The Rules Governing Elk

1) Elk don’t follow rules. 


The Rules Governing Visitors and Elk

1) Elk don’t follow rules.

2) Don’t be like Elk.

3) Please enjoy the spontaneous elk parades that will take place at random intervals. Elk will wander out into the highway so that you can stop and enjoy their majesty. Please do.

4) Please watch for elk that will dash out in front of oncoming vehicles. There is almost always more than one. It is not considered a parade. Consider it a threat.

5) No, the Elk are not trucked in by the Disney Company. They do not talk.

6) No, you should not try to pet them.

7) Or feed them. If you really want to feed elk, I suggest you buy an alfalfa truck and park it, fully loaded, in town. This is the traditional way of feeding elk. Google it.

Googled it for you

8) Do not let them have your IPA. Elk are terrible drunks.  

9) Yes, you can take one home with you. In fact, every visitor is allowed to take home six elk, each. Per visit. Did I say allowed? I meant REQUIRED.

10) Please do not allow the elk to drive. Actually, don’t allow them in your vehicle as elk are terrible back seat drivers as well, and have been known to chew on the upholstery.

11) U-Haul trucks are available in town to transport your elk. Yes. That’s why they’re there.

12) Once you take the elk, they are yours. DO NOT TRY TO RETURN YOUR USED ELK.

The Rules Governing Locals, Elk and Visitors 

1) Elk don’t follow rules.

2) Visitors are leaning the rules. Please back me up on these rules. Especially the six elk/each, thing. I really think it might work.

3) Deer Season starts September 1. Permit required. Limit one.

4) Elk Season starts November 6. Permit required. Limit one.

5) Visitors’ Season* starts May 26. Please remember that no permits for hunting visitors will be issued.


Friday, May 21, 2021

May Flowers

 May is an excellent month for gardening. And by gardening, I mean buying flowers. Lots and lots of flowers. 


Besides all of my usual flower buying sources, May is the month of Gardening Groups Plant Sales and student horticulturist sales. If you play your cards right and plan your route carefully, you can make a single weekend into a plant-buying bonanza. Or so I hear.


It is also possible to tack on a little plant buying onto whatever activity you have scheduled. Need a new spark plug for your mower? Bet there’s a garden center where they sell spark plugs. On a family weekend away to the beach? Bet there are at least three nurseries that you’ll drive by on the way home...couldn’t hurt to stop in and see what they have to offer.

In addition to my flower buying habit, I have recently started vegetable gardening. The addition—finally-- of an electric fence to keep the elk out has made vegetable garden a lot less frustrating.

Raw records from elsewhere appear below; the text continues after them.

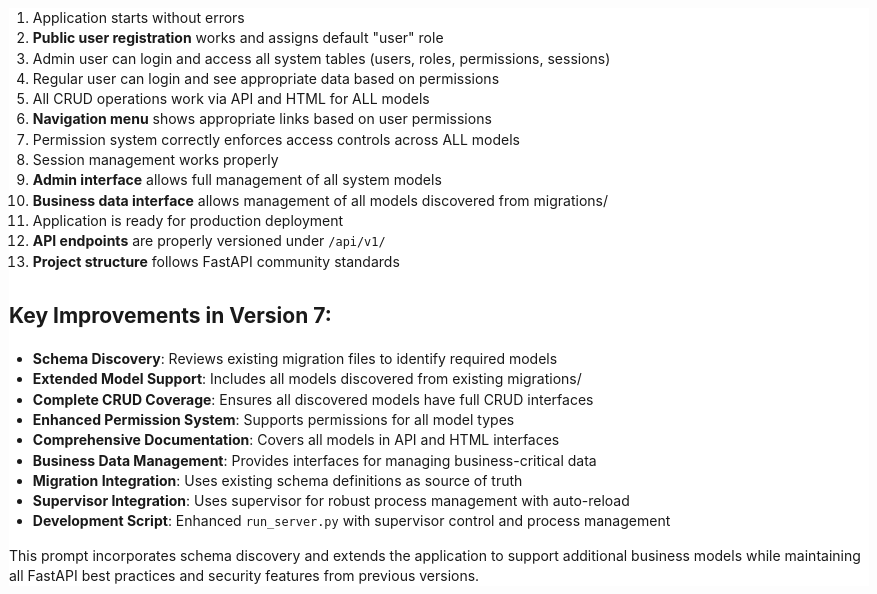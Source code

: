 1. Application starts without errors
2. **Public user registration** works and assigns default "user" role
3. Admin user can login and access all system tables (users, roles, permissions, sessions)
4. Regular user can login and see appropriate data based on permissions
5. All CRUD operations work via API and HTML for ALL models
6. **Navigation menu** shows appropriate links based on user permissions
7. Permission system correctly enforces access controls across ALL models
8. Session management works properly
9. **Admin interface** allows full management of all system models
10. **Business data interface** allows management of all models discovered from migrations/
11. Application is ready for production deployment
12. **API endpoints** are properly versioned under `/api/v1/`
13. **Project structure** follows FastAPI community standards

## Key Improvements in Version 7:

- **Schema Discovery**: Reviews existing migration files to identify required models
- **Extended Model Support**: Includes all models discovered from existing migrations/
- **Complete CRUD Coverage**: Ensures all discovered models have full CRUD interfaces
- **Enhanced Permission System**: Supports permissions for all model types
- **Comprehensive Documentation**: Covers all models in API and HTML interfaces
- **Business Data Management**: Provides interfaces for managing business-critical data
- **Migration Integration**: Uses existing schema definitions as source of truth
- **Supervisor Integration**: Uses supervisor for robust process management with auto-reload
- **Development Script**: Enhanced `run_server.py` with supervisor control and process management

This prompt incorporates schema discovery and extends the application to support additional business models while maintaining all FastAPI best practices and security features from previous versions.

Strawbale gardening has made it easy to grow tomatoes and cucumbers, beans and peas, zucchini, and pumpkins. To be honest—the zucchini and pumpkins grew a little too well; so much so that occasionally I would hack the vines back to keep their quest for neighborhood domination in check.

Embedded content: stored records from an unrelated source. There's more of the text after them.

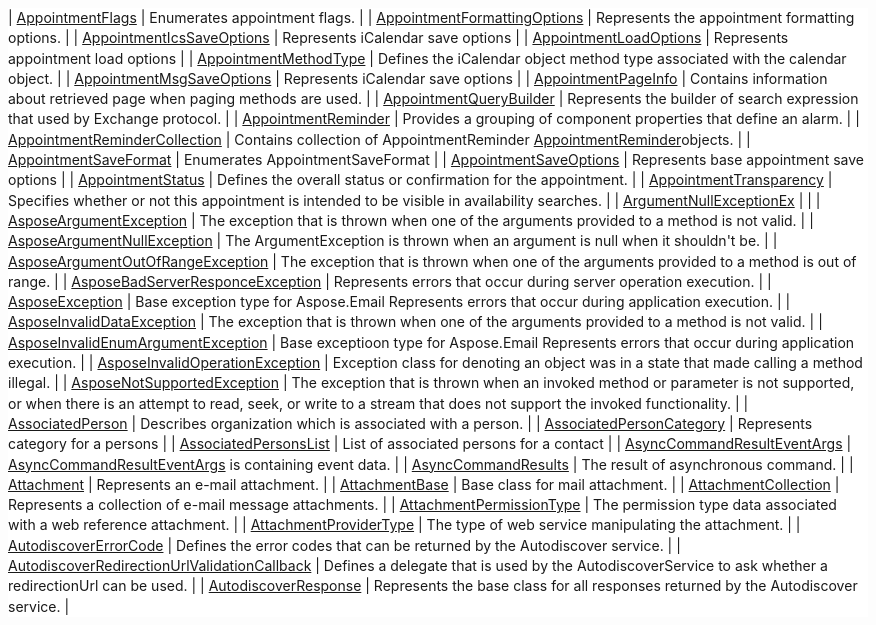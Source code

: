 | [AppointmentFlags](../com.aspose.email/appointmentflags) | Enumerates appointment flags. |
| [AppointmentFormattingOptions](../com.aspose.email/appointmentformattingoptions) | Represents the appointment formatting options. |
| [AppointmentIcsSaveOptions](../com.aspose.email/appointmenticssaveoptions) | Represents iCalendar save options |
| [AppointmentLoadOptions](../com.aspose.email/appointmentloadoptions) | Represents appointment load options |
| [AppointmentMethodType](../com.aspose.email/appointmentmethodtype) | Defines the iCalendar object method type associated with the calendar object. |
| [AppointmentMsgSaveOptions](../com.aspose.email/appointmentmsgsaveoptions) | Represents iCalendar save options |
| [AppointmentPageInfo](../com.aspose.email/appointmentpageinfo) | Contains information about retrieved page when paging methods are used. |
| [AppointmentQueryBuilder](../com.aspose.email/appointmentquerybuilder) | Represents the builder of search expression that used by Exchange protocol. |
| [AppointmentReminder](../com.aspose.email/appointmentreminder) | Provides a grouping of component properties that define an alarm. |
| [AppointmentReminderCollection](../com.aspose.email/appointmentremindercollection) | Contains collection of AppointmentReminder [AppointmentReminder](../com.aspose.email/appointmentreminder)objects. |
| [AppointmentSaveFormat](../com.aspose.email/appointmentsaveformat) | Enumerates AppointmentSaveFormat |
| [AppointmentSaveOptions](../com.aspose.email/appointmentsaveoptions) | Represents base appointment save options |
| [AppointmentStatus](../com.aspose.email/appointmentstatus) | Defines the overall status or confirmation for the appointment. |
| [AppointmentTransparency](../com.aspose.email/appointmenttransparency) | Specifies whether or not this appointment is intended to be visible in availability searches. |
| [ArgumentNullExceptionEx](../com.aspose.email/argumentnullexceptionex) |  |
| [AsposeArgumentException](../com.aspose.email/asposeargumentexception) | The exception that is thrown when one of the arguments provided to a method is not valid. |
| [AsposeArgumentNullException](../com.aspose.email/asposeargumentnullexception) | The ArgumentException is thrown when an argument is null when it shouldn't be. |
| [AsposeArgumentOutOfRangeException](../com.aspose.email/asposeargumentoutofrangeexception) | The exception that is thrown when one of the arguments provided to a method is out of range. |
| [AsposeBadServerResponceException](../com.aspose.email/asposebadserverresponceexception) | Represents errors that occur during server operation execution. |
| [AsposeException](../com.aspose.email/asposeexception) | Base exception type for Aspose.Email Represents errors that occur during application execution. |
| [AsposeInvalidDataException](../com.aspose.email/asposeinvaliddataexception) | The exception that is thrown when one of the arguments provided to a method is not valid. |
| [AsposeInvalidEnumArgumentException](../com.aspose.email/asposeinvalidenumargumentexception) | Base exceptioon type for Aspose.Email Represents errors that occur during application execution. |
| [AsposeInvalidOperationException](../com.aspose.email/asposeinvalidoperationexception) | Exception class for denoting an object was in a state that made calling a method illegal. |
| [AsposeNotSupportedException](../com.aspose.email/asposenotsupportedexception) | The exception that is thrown when an invoked method or parameter is not supported, or when there is an attempt to read, seek, or write to a stream that does not support the invoked functionality. |
| [AssociatedPerson](../com.aspose.email/associatedperson) | Describes organization which is associated with a person. |
| [AssociatedPersonCategory](../com.aspose.email/associatedpersoncategory) | Represents category for a persons |
| [AssociatedPersonsList](../com.aspose.email/associatedpersonslist) | List of associated persons for a contact |
| [AsyncCommandResultEventArgs](../com.aspose.email/asynccommandresulteventargs) | [AsyncCommandResultEventArgs](../com.aspose.email/asynccommandresulteventargs) is containing event data. |
| [AsyncCommandResults](../com.aspose.email/asynccommandresults) | The result of asynchronous command. |
| [Attachment](../com.aspose.email/attachment) | Represents an e-mail attachment. |
| [AttachmentBase](../com.aspose.email/attachmentbase) | Base class for mail attachment. |
| [AttachmentCollection](../com.aspose.email/attachmentcollection) | Represents a collection of e-mail message attachments. |
| [AttachmentPermissionType](../com.aspose.email/attachmentpermissiontype) | The permission type data associated with a web reference attachment. |
| [AttachmentProviderType](../com.aspose.email/attachmentprovidertype) | The type of web service manipulating the attachment. |
| [AutodiscoverErrorCode](../com.aspose.email/autodiscovererrorcode) | Defines the error codes that can be returned by the Autodiscover service. |
| [AutodiscoverRedirectionUrlValidationCallback](../com.aspose.email/autodiscoverredirectionurlvalidationcallback) | Defines a delegate that is used by the AutodiscoverService to ask whether a redirectionUrl can be used. |
| [AutodiscoverResponse](../com.aspose.email/autodiscoverresponse) | Represents the base class for all responses returned by the Autodiscover service. |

Tim Kelly brought his tiller over last week and smoothed out my future corn patch. I aspire to grow a bumper crop of corn this year. Last summer I planted about ten hills of corn as an experiment and it was promising. I harvested about 6 ears total, until there was the unfortunate incident of the Elk that ATE EVERYTHING. All because I left my fence unplugged when I went away for the weekend...stupid dang elk.




My garden would be a lot further along if it weren’t for the lawn that needs constant mowing, and the grandbabies that need kissing, and all those good books won’t read themselves. I don’t let any of those things discourage me from buying more flowers though, anytime the opportunity to crosses my path.

Monday, May 17, 2021

Keeper of Memory

 Recently, I spent some quality time with some of my Best Beloveds. We laughed, and talked, and ate delicious food. We listened to favorite songs, and gently tugged at the seams of the world’s ragged edges until we could reknit them to our satisfaction. Perhaps best of all, we “remembered when” together.

It is a blessing to be in the company of people who carry memory with you, who have shared experiences and adventure, who knew you “way back when,” who have loved you through your “becomings,” all the ideations of yourself, to this Self, now.  We spoke of those who formed and impacted us-- parents and teachers, friends and family, poets, and singers. We told our stories, and our jokes and our heartbreaks; life is made up of all of this, of laughter and tears. 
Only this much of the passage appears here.